[Work task]: In the material below, begin at the line that has "inside the container, using command", stop after the line that has "# Objects HomeWork", and transcribe those lines exactly, without pictures.

[Supplied data]:
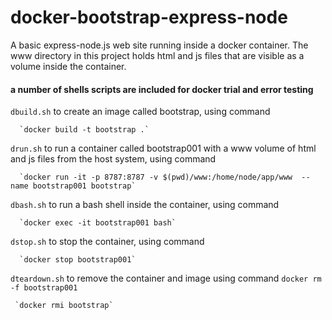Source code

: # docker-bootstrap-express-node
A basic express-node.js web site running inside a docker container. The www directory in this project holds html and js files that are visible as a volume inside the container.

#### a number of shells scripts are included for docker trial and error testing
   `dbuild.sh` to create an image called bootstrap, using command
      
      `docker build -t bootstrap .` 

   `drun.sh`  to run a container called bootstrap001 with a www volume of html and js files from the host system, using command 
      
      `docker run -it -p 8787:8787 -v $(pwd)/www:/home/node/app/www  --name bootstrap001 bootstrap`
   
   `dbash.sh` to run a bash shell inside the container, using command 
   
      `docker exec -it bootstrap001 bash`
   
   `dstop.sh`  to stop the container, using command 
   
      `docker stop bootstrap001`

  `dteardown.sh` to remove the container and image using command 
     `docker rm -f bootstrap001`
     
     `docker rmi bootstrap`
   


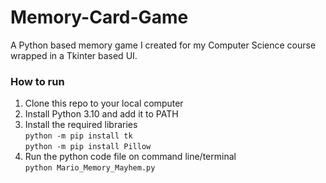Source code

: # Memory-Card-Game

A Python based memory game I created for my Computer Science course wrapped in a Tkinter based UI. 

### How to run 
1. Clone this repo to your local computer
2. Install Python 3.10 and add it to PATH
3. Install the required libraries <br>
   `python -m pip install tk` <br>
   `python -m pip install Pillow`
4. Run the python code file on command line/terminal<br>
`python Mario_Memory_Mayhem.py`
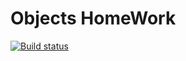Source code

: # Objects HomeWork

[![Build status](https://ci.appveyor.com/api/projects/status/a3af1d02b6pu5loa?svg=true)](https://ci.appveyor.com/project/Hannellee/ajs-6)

[Response to the task]:
   `dbash.sh` to run a bash shell inside the container, using command 
   
      `docker exec -it bootstrap001 bash`
   
   `dstop.sh`  to stop the container, using command 
   
      `docker stop bootstrap001`

  `dteardown.sh` to remove the container and image using command 
     `docker rm -f bootstrap001`
     
     `docker rmi bootstrap`
   


Source code

: # Memory-Card-Game

A Python based memory game I created for my Computer Science course wrapped in a Tkinter based UI. 

### How to run 
1. Clone this repo to your local computer
2. Install Python 3.10 and add it to PATH
3. Install the required libraries <br>
   `python -m pip install tk` <br>
   `python -m pip install Pillow`
4. Run the python code file on command line/terminal<br>
`python Mario_Memory_Mayhem.py`
Source code

: # Objects HomeWork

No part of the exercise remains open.